> Problem requirements
Please state how many lines in the records below contain the word "عمرك", giving only the number.

> Provided information

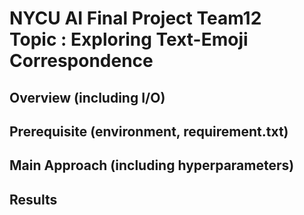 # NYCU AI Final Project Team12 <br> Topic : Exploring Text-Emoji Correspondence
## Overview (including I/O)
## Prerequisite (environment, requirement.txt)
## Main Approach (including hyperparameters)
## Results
==
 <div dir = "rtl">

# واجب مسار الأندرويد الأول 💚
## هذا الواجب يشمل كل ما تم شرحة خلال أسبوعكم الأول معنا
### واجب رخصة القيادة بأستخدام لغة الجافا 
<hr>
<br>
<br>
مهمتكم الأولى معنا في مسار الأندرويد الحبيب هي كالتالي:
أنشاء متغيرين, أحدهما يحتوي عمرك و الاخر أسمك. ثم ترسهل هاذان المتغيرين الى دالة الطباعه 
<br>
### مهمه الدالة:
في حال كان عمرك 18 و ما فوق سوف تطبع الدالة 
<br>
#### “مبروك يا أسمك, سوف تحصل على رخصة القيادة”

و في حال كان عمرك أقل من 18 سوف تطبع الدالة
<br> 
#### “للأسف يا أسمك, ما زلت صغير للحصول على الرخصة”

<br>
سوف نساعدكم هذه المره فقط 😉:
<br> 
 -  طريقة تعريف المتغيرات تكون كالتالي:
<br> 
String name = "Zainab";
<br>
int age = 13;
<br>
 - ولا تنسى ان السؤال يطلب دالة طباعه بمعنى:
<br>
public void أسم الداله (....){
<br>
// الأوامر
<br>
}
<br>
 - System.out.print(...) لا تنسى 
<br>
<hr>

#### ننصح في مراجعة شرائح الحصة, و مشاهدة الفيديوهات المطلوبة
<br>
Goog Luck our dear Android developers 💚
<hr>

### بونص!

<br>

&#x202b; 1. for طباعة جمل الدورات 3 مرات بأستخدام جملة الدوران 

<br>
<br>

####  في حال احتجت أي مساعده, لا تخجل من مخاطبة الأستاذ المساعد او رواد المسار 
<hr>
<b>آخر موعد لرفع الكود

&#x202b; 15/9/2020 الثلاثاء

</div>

> Result
3